» **Extracted material**
○ ○ ○ ○
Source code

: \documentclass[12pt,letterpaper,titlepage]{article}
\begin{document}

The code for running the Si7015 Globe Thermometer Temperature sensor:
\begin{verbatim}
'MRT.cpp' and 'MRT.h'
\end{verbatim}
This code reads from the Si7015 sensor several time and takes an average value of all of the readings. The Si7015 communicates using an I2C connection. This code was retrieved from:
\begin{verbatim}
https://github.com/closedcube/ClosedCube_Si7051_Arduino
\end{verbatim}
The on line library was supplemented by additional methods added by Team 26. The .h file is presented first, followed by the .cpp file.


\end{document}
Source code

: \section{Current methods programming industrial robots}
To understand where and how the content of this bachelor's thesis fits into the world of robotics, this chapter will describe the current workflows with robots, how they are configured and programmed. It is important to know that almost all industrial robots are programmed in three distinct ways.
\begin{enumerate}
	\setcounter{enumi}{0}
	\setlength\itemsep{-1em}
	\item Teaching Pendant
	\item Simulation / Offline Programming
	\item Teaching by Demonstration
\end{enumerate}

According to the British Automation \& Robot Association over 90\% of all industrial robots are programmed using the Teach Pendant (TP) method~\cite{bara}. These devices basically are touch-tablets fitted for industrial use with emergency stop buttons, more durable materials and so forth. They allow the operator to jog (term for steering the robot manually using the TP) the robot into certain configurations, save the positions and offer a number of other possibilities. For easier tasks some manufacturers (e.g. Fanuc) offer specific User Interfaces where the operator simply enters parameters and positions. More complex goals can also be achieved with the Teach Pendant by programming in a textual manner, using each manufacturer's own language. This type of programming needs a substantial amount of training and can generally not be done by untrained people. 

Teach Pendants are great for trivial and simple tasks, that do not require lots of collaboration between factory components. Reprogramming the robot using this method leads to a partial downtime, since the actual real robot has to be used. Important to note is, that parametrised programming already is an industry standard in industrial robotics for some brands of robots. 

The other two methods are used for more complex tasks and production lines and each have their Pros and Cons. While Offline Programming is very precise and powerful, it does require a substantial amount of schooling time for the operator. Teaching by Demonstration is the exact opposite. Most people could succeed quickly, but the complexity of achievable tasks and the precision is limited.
○ ○ ○ ○
» **To do**
Read each line of the material, and wherever the word "sensor" turns up, copy that line.

» **Result**
The code for running the Si7015 Globe Thermometer Temperature sensor:
This code reads from the Si7015 sensor several time and takes an average value of all of the readings. The Si7015 communicates using an I2C connection. This code was retrieved from:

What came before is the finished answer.